Task –
Your answer should hold exactly the lines from the one with "## 7. 处理大文件和数据流" through the final line of the data below, reproduced as written.

Input data –
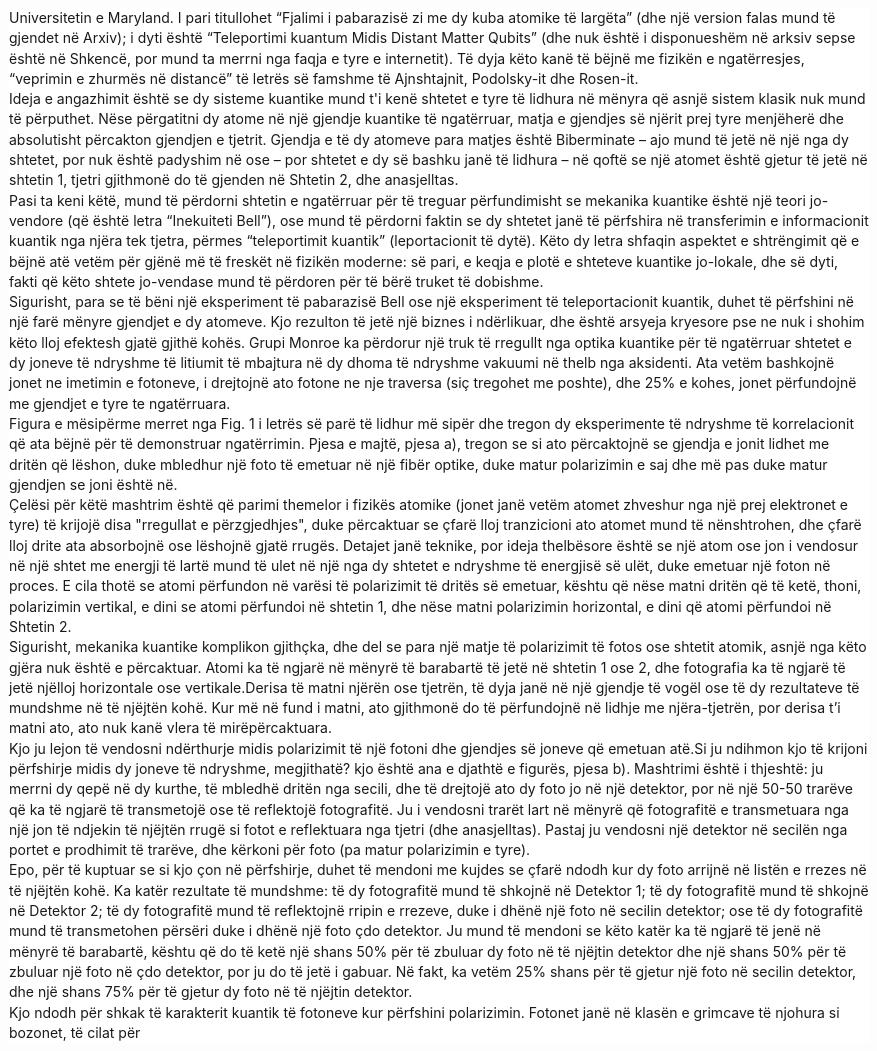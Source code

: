 Universitetin e Maryland. I pari titullohet “Fjalimi i pabarazisë zi me dy kuba atomike të largëta” (dhe një version falas mund të gjendet në Arxiv); i dyti është “Teleportimi kuantum Midis Distant Matter Qubits” (dhe nuk është i disponueshëm në arksiv sepse është në Shkencë, por mund ta merrni nga faqja e tyre e internetit). Të dyja këto kanë të bëjnë me fizikën e ngatërresjes, “veprimin e zhurmës në distancë” të letrës së famshme të Ajnshtajnit, Podolsky-it dhe Rosen-it.<br/>Ideja e angazhimit është se dy sisteme kuantike mund t'i kenë shtetet e tyre të lidhura në mënyra që asnjë sistem klasik nuk mund të përputhet. Nëse përgatitni dy atome në një gjendje kuantike të ngatërruar, matja e gjendjes së njërit prej tyre menjëherë dhe absolutisht përcakton gjendjen e tjetrit. Gjendja e të dy atomeve para matjes është Biberminate – ajo mund të jetë në një nga dy shtetet, por nuk është padyshim në ose – por shtetet e dy së bashku janë të lidhura – në qoftë se një atomet është gjetur të jetë në shtetin 1, tjetri gjithmonë do të gjenden në Shtetin 2, dhe anasjelltas.<br/>Pasi ta keni këtë, mund të përdorni shtetin e ngatërruar për të treguar përfundimisht se mekanika kuantike është një teori jo-vendore (që është letra “Inekuiteti Bell”), ose mund të përdorni faktin se dy shtetet janë të përfshira në transferimin e informacionit kuantik nga njëra tek tjetra, përmes “teleportimit kuantik” (leportacionit të dytë). Këto dy letra shfaqin aspektet e shtrëngimit që e bëjnë atë vetëm për gjënë më të freskët në fizikën moderne: së pari, e keqja e plotë e shteteve kuantike jo-lokale, dhe së dyti, fakti që këto shtete jo-vendase mund të përdoren për të bërë truket të dobishme.<br/>Sigurisht, para se të bëni një eksperiment të pabarazisë Bell ose një eksperiment të teleportacionit kuantik, duhet të përfshini në një farë mënyre gjendjet e dy atomeve. Kjo rezulton të jetë një biznes i ndërlikuar, dhe është arsyeja kryesore pse ne nuk i shohim këto lloj efektesh gjatë gjithë kohës. Grupi Monroe ka përdorur një truk të rregullt nga optika kuantike për të ngatërruar shtetet e dy joneve të ndryshme të litiumit të mbajtura në dy dhoma të ndryshme vakuumi në thelb nga aksidenti. Ata vetëm bashkojnë jonet ne imetimin e fotoneve, i drejtojnë ato fotone ne nje traversa (siç tregohet me poshte), dhe 25% e kohes, jonet përfundojnë me gjendjet e tyre te ngatërruara.<br/>Figura e mësipërme merret nga Fig. 1 i letrës së parë të lidhur më sipër dhe tregon dy eksperimente të ndryshme të korrelacionit që ata bëjnë për të demonstruar ngatërrimin. Pjesa e majtë, pjesa a), tregon se si ato përcaktojnë se gjendja e jonit lidhet me dritën që lëshon, duke mbledhur një foto të emetuar në një fibër optike, duke matur polarizimin e saj dhe më pas duke matur gjendjen se joni është në.<br/>Çelësi për këtë mashtrim është që parimi themelor i fizikës atomike (jonet janë vetëm atomet zhveshur nga një prej elektronet e tyre) të krijojë disa "rregullat e përzgjedhjes", duke përcaktuar se çfarë lloj tranzicioni ato atomet mund të nënshtrohen, dhe çfarë lloj drite ata absorbojnë ose lëshojnë gjatë rrugës. Detajet janë teknike, por ideja thelbësore është se një atom ose jon i vendosur në një shtet me energji të lartë mund të ulet në një nga dy shtetet e ndryshme të energjisë së ulët, duke emetuar një foton në proces. E cila thotë se atomi përfundon në varësi të polarizimit të dritës së emetuar, kështu që nëse matni dritën që të ketë, thoni, polarizimin vertikal, e dini se atomi përfundoi në shtetin 1, dhe nëse matni polarizimin horizontal, e dini që atomi përfundoi në Shtetin 2.<br/>Sigurisht, mekanika kuantike komplikon gjithçka, dhe del se para një matje të polarizimit të fotos ose shtetit atomik, asnjë nga këto gjëra nuk është e përcaktuar. Atomi ka të ngjarë në mënyrë të barabartë të jetë në shtetin 1 ose 2, dhe fotografia ka të ngjarë të jetë njëlloj horizontale ose vertikale.Derisa të matni njërën ose tjetrën, të dyja janë në një gjendje të vogël ose të dy rezultateve të mundshme në të njëjtën kohë. Kur më në fund i matni, ato gjithmonë do të përfundojnë në lidhje me njëra-tjetrën, por derisa t’i matni ato, ato nuk kanë vlera të mirëpërcaktuara.<br/>Kjo ju lejon të vendosni ndërthurje midis polarizimit të një fotoni dhe gjendjes së joneve që emetuan atë.Si ju ndihmon kjo të krijoni përfshirje midis dy joneve të ndryshme, megjithatë? kjo është ana e djathtë e figurës, pjesa b). Mashtrimi është i thjeshtë: ju merrni dy qepë në dy kurthe, të mbledhë dritën nga secili, dhe të drejtojë ato dy foto jo në një detektor, por në një 50-50 trarëve që ka të ngjarë të transmetojë ose të reflektojë fotografitë. Ju i vendosni trarët lart në mënyrë që fotografitë e transmetuara nga një jon të ndjekin të njëjtën rrugë si fotot e reflektuara nga tjetri (dhe anasjelltas). Pastaj ju vendosni një detektor në secilën nga portet e prodhimit të trarëve, dhe kërkoni për foto (pa matur polarizimin e tyre).<br/>Epo, për të kuptuar se si kjo çon në përfshirje, duhet të mendoni me kujdes se çfarë ndodh kur dy foto arrijnë në listën e rrezes në të njëjtën kohë. Ka katër rezultate të mundshme: të dy fotografitë mund të shkojnë në Detektor 1; të dy fotografitë mund të shkojnë në Detektor 2; të dy fotografitë mund të reflektojnë rripin e rrezeve, duke i dhënë një foto në secilin detektor; ose të dy fotografitë mund të transmetohen përsëri duke i dhënë një foto çdo detektor. Ju mund të mendoni se këto katër ka të ngjarë të jenë në mënyrë të barabartë, kështu që do të ketë një shans 50% për të zbuluar dy foto në të njëjtin detektor dhe një shans 50% për të zbuluar një foto në çdo detektor, por ju do të jetë i gabuar. Në fakt, ka vetëm 25% shans për të gjetur një foto në secilin detektor, dhe një shans 75% për të gjetur dy foto në të njëjtin detektor.<br/>Kjo ndodh për shkak të karakterit kuantik të fotoneve kur përfshini polarizimin. Fotonet janë në klasën e grimcave të njohura si bozonet, të cilat për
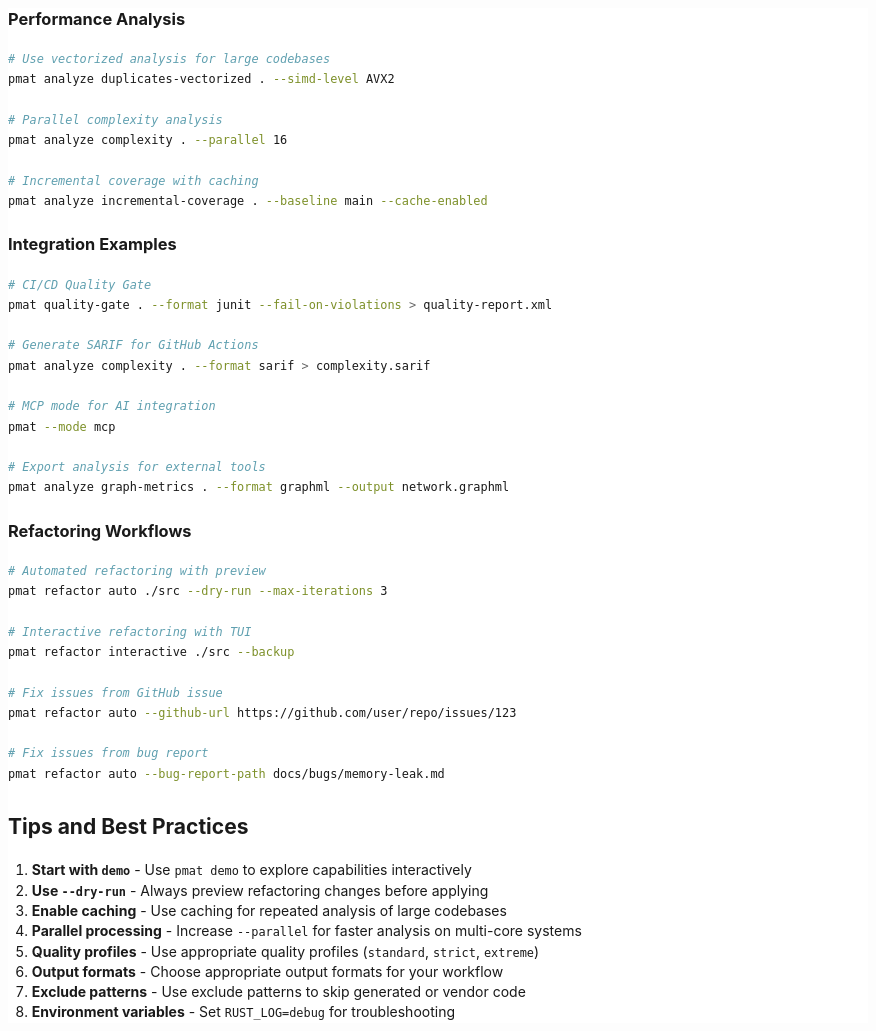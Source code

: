 ### Performance Analysis

```bash
# Use vectorized analysis for large codebases
pmat analyze duplicates-vectorized . --simd-level AVX2

# Parallel complexity analysis
pmat analyze complexity . --parallel 16

# Incremental coverage with caching
pmat analyze incremental-coverage . --baseline main --cache-enabled
```

### Integration Examples

```bash
# CI/CD Quality Gate
pmat quality-gate . --format junit --fail-on-violations > quality-report.xml

# Generate SARIF for GitHub Actions
pmat analyze complexity . --format sarif > complexity.sarif

# MCP mode for AI integration
pmat --mode mcp

# Export analysis for external tools
pmat analyze graph-metrics . --format graphml --output network.graphml
```

### Refactoring Workflows

```bash
# Automated refactoring with preview
pmat refactor auto ./src --dry-run --max-iterations 3

# Interactive refactoring with TUI
pmat refactor interactive ./src --backup

# Fix issues from GitHub issue
pmat refactor auto --github-url https://github.com/user/repo/issues/123

# Fix issues from bug report
pmat refactor auto --bug-report-path docs/bugs/memory-leak.md
```

## Tips and Best Practices

1. **Start with `demo`** - Use `pmat demo` to explore capabilities interactively
2. **Use `--dry-run`** - Always preview refactoring changes before applying
3. **Enable caching** - Use caching for repeated analysis of large codebases
4. **Parallel processing** - Increase `--parallel` for faster analysis on multi-core systems
5. **Quality profiles** - Use appropriate quality profiles (`standard`, `strict`, `extreme`)
6. **Output formats** - Choose appropriate output formats for your workflow
7. **Exclude patterns** - Use exclude patterns to skip generated or vendor code
8. **Environment variables** - Set `RUST_LOG=debug` for troubleshooting
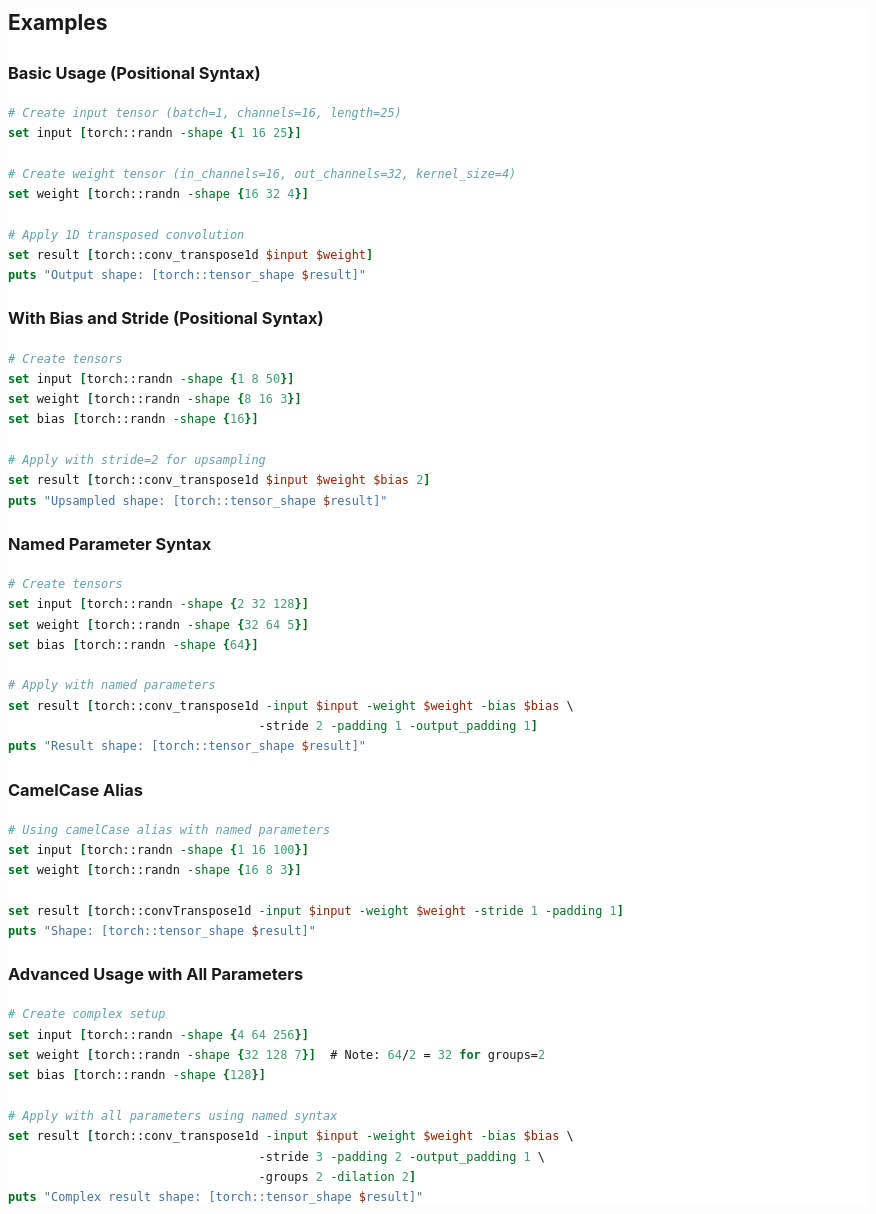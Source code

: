 ## Examples

### Basic Usage (Positional Syntax)
```tcl
# Create input tensor (batch=1, channels=16, length=25)
set input [torch::randn -shape {1 16 25}]

# Create weight tensor (in_channels=16, out_channels=32, kernel_size=4)
set weight [torch::randn -shape {16 32 4}]

# Apply 1D transposed convolution
set result [torch::conv_transpose1d $input $weight]
puts "Output shape: [torch::tensor_shape $result]"
```

### With Bias and Stride (Positional Syntax)
```tcl
# Create tensors
set input [torch::randn -shape {1 8 50}]
set weight [torch::randn -shape {8 16 3}]
set bias [torch::randn -shape {16}]

# Apply with stride=2 for upsampling
set result [torch::conv_transpose1d $input $weight $bias 2]
puts "Upsampled shape: [torch::tensor_shape $result]"
```

### Named Parameter Syntax
```tcl
# Create tensors
set input [torch::randn -shape {2 32 128}]
set weight [torch::randn -shape {32 64 5}]
set bias [torch::randn -shape {64}]

# Apply with named parameters
set result [torch::conv_transpose1d -input $input -weight $weight -bias $bias \
                                   -stride 2 -padding 1 -output_padding 1]
puts "Result shape: [torch::tensor_shape $result]"
```

### CamelCase Alias
```tcl
# Using camelCase alias with named parameters
set input [torch::randn -shape {1 16 100}]
set weight [torch::randn -shape {16 8 3}]

set result [torch::convTranspose1d -input $input -weight $weight -stride 1 -padding 1]
puts "Shape: [torch::tensor_shape $result]"
```

### Advanced Usage with All Parameters
```tcl
# Create complex setup
set input [torch::randn -shape {4 64 256}]
set weight [torch::randn -shape {32 128 7}]  # Note: 64/2 = 32 for groups=2
set bias [torch::randn -shape {128}]

# Apply with all parameters using named syntax
set result [torch::conv_transpose1d -input $input -weight $weight -bias $bias \
                                   -stride 3 -padding 2 -output_padding 1 \
                                   -groups 2 -dilation 2]
puts "Complex result shape: [torch::tensor_shape $result]"
```
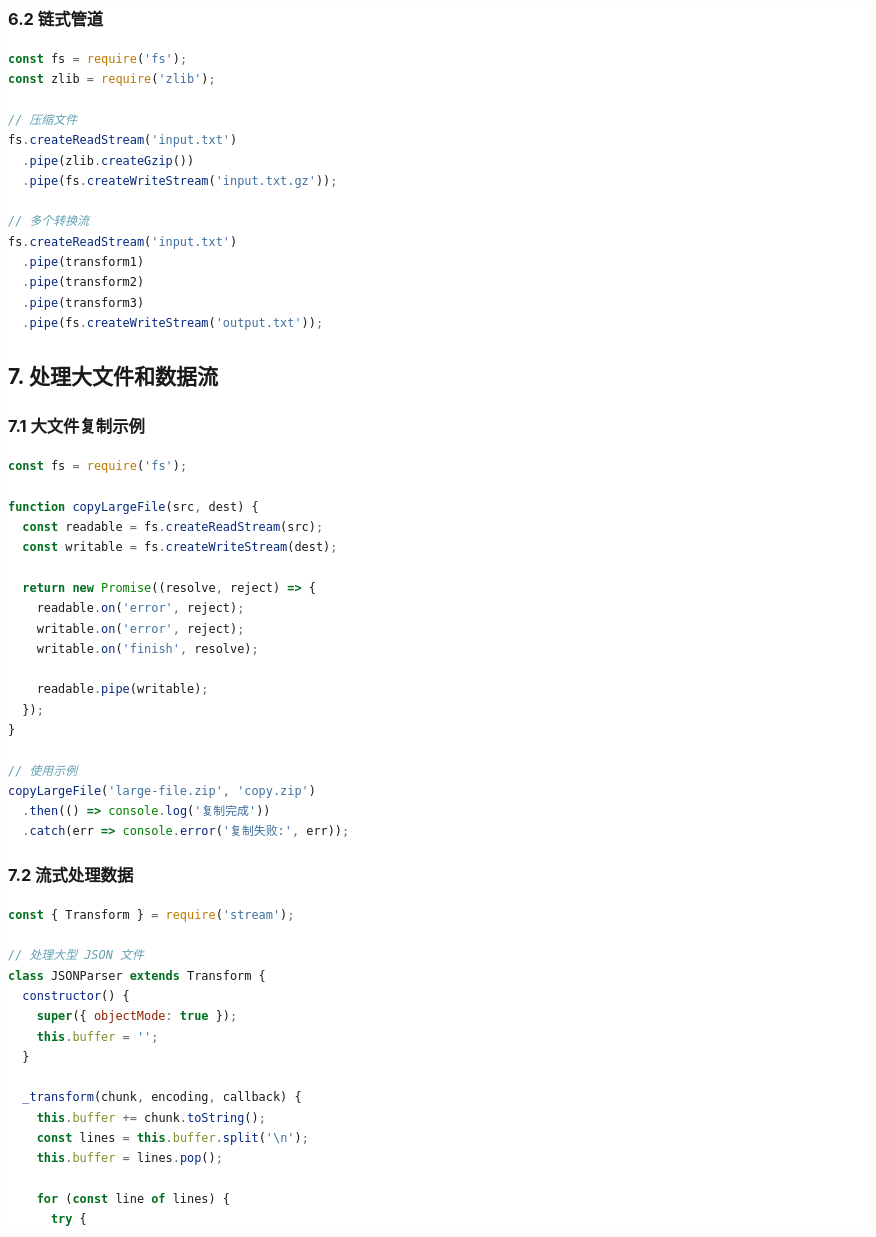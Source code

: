 ### 6.2 链式管道

```javascript
const fs = require('fs');
const zlib = require('zlib');

// 压缩文件
fs.createReadStream('input.txt')
  .pipe(zlib.createGzip())
  .pipe(fs.createWriteStream('input.txt.gz'));

// 多个转换流
fs.createReadStream('input.txt')
  .pipe(transform1)
  .pipe(transform2)
  .pipe(transform3)
  .pipe(fs.createWriteStream('output.txt'));
```

## 7. 处理大文件和数据流

### 7.1 大文件复制示例

```javascript
const fs = require('fs');

function copyLargeFile(src, dest) {
  const readable = fs.createReadStream(src);
  const writable = fs.createWriteStream(dest);

  return new Promise((resolve, reject) => {
    readable.on('error', reject);
    writable.on('error', reject);
    writable.on('finish', resolve);
    
    readable.pipe(writable);
  });
}

// 使用示例
copyLargeFile('large-file.zip', 'copy.zip')
  .then(() => console.log('复制完成'))
  .catch(err => console.error('复制失败:', err));
```

### 7.2 流式处理数据

```javascript
const { Transform } = require('stream');

// 处理大型 JSON 文件
class JSONParser extends Transform {
  constructor() {
    super({ objectMode: true });
    this.buffer = '';
  }

  _transform(chunk, encoding, callback) {
    this.buffer += chunk.toString();
    const lines = this.buffer.split('\n');
    this.buffer = lines.pop();

    for (const line of lines) {
      try {
```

Response –
## 7. 处理大文件和数据流

### 7.1 大文件复制示例

```javascript
const fs = require('fs');

function copyLargeFile(src, dest) {
  const readable = fs.createReadStream(src);
  const writable = fs.createWriteStream(dest);

  return new Promise((resolve, reject) => {
    readable.on('error', reject);
    writable.on('error', reject);
    writable.on('finish', resolve);
    
    readable.pipe(writable);
  });
}

// 使用示例
copyLargeFile('large-file.zip', 'copy.zip')
  .then(() => console.log('复制完成'))
  .catch(err => console.error('复制失败:', err));
```

### 7.2 流式处理数据

```javascript
const { Transform } = require('stream');

// 处理大型 JSON 文件
class JSONParser extends Transform {
  constructor() {
    super({ objectMode: true });
    this.buffer = '';
  }

  _transform(chunk, encoding, callback) {
    this.buffer += chunk.toString();
    const lines = this.buffer.split('\n');
    this.buffer = lines.pop();

    for (const line of lines) {
      try {
```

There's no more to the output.